DataElixir: A framework to work with unstructured data (cleansing and deduplication)

Applications that escapade data for decision making are the anodynes, of the myriad of business problems, in protean sectors such as healthcare, insurance, finance and social media. However, in legion scenarios, the nature of the available data is either unforthcoming or is not readily palatable. The available data, (specifically text) is grimy — full of heterodox entities and eclectic in nature. In more pragmatic data scenarios, it is redundant — there are instances where text records appear disparate but are tantamount. In this article, I will delineate about DataElixir : An automated framework to clean, standardize and deduplicate the unstructured data set.

Consider a data set of organization names generated on a user survey which consists of variegated ambiguities such as:

N-grams: IBM corporation private , IBM comrporation limited, IBM limited 
Spellings: IBM corporation, Ibm1 corparation, ibm pyt ltd
Keywords: IBM Co, IBM Company, ibm#, ibm@ com

DataElixir is a framework to redress this vagueness. It is a complete package to perform large-scale data cleansing and deduplication hastily. The overall architecture of DataElixir is described in the following image:

DataElixir — Architecture

User configurations bridle the overall workflow. Input text records are first passed through Cleaner Block in order to make them pristine. This block is comprised of three types of functions: entity removal (example: punctuation, stop words, slang etc.), entity replacement (example: abbreviation fixes, custom lookup) and entity standardization (using patterns and expressions).
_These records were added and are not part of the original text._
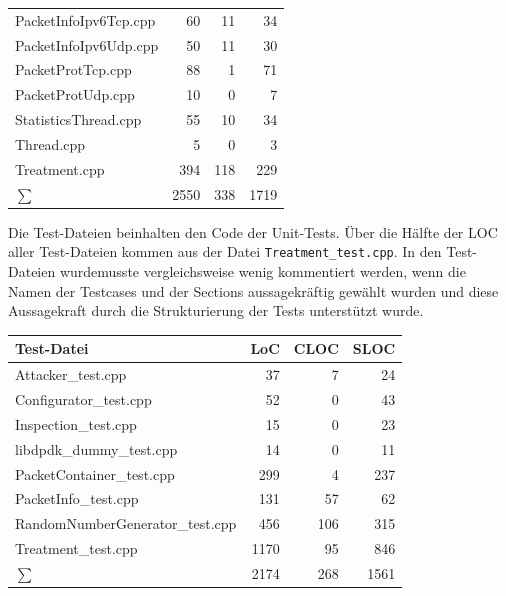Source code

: \documentclass[../review_3.tex]{subfiles}
\begin{document}
\begin{longtable}[H]{p{10cm}rrr}
    PacketInfoIpv6Tcp.cpp    & 60           & 11            & 34            \\
    PacketInfoIpv6Udp.cpp    & 50           & 11            & 30            \\
    PacketProtTcp.cpp        & 88           & 1             & 71            \\
    PacketProtUdp.cpp        & 10           & 0             & 7             \\
    StatisticsThread.cpp     & 55           & 10            & 34            \\ %
    Thread.cpp               & 5            & 0             & 3             \\
    Treatment.cpp            & 394          & 118           & 229           \\ \midrule
    $\sum$                   & 2550         & 338           & 1719          \\ \bottomrule
\end{longtable}

Die Test-Dateien beinhalten den Code der Unit-Tests. Über die Hälfte der LOC aller Test-Dateien kommen aus der Datei \texttt{Treatment\_test.cpp}.
In den Test-Dateien wurdemusste vergleichsweise wenig kommentiert werden, wenn die Namen der Testcases und der Sections aussagekräftig gewählt wurden und diese Aussagekraft durch die Strukturierung der Tests unterstützt wurde.
\begin{longtable}[H]{p{10cm}rrr} \toprule
    \textbf{Test-Datei}             & \textbf{LoC} & \textbf{CLOC} & \textbf{SLOC} \\ \midrule \endhead
    Attacker\_test.cpp              & 37           & 7             & 24            \\
    Configurator\_test.cpp          & 52           & 0             & 43            \\
    Inspection\_test.cpp            & 15           & 0             & 23            \\
    libdpdk\_dummy\_test.cpp        & 14           & 0             & 11            \\
    PacketContainer\_test.cpp       & 299          & 4             & 237           \\
    PacketInfo\_test.cpp            & 131          & 57            & 62            \\ %
    RandomNumberGenerator\_test.cpp & 456          & 106           & 315           \\
    Treatment\_test.cpp             & 1170         & 95            & 846           \\  \midrule
    $\sum$                          & 2174         & 268           & 1561          \\ \bottomrule
\end{longtable}
\end{document}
The cleansed records are then indexed by Indexer Block. The paramount role of Indexer is to ensure the brisk processing (cleansing and deduplication) of text records. Since every record has to be compared with every other record, the total comparison becomes n*n. Indexer Block uses Lucene to for indexing purposes and returns the closely matched candidate pairs can be referred by quick lookup. Experimentation suggested that Indexer block is able to reduce the overall processing time to one-third.

The candidates are then compared using Matcher Block which consists of flexible text comparison techniques such as Levenshtein matching, Jaro-Winkler, n-gram matching and phonetics matching. Matcher computes the provides the confidence score as well, which is the indication of how closely two records match.

For one of my project in academic research, the task was to perform machine translation of all the village names of Asia. I used pre-trained supervised learning algorithms for this purpose. The results were decent, but a there was a lot of redundancy in the translated names. Thus, I created DataElixir as the antidote to the problem. A data set of about one million rows of village names was cleansed and deduplicated in about 3 minutes.

Currently, the source-code is not open-sourced, however, I have released a light version of DataElixir — dupandas, which follows the same architecture.

It is written in pure python. Though it works in a homogeneous manner as DataElixir, there are a few leftover works and obviously scope of improvements. Feel free to check it out and suggest any feedback.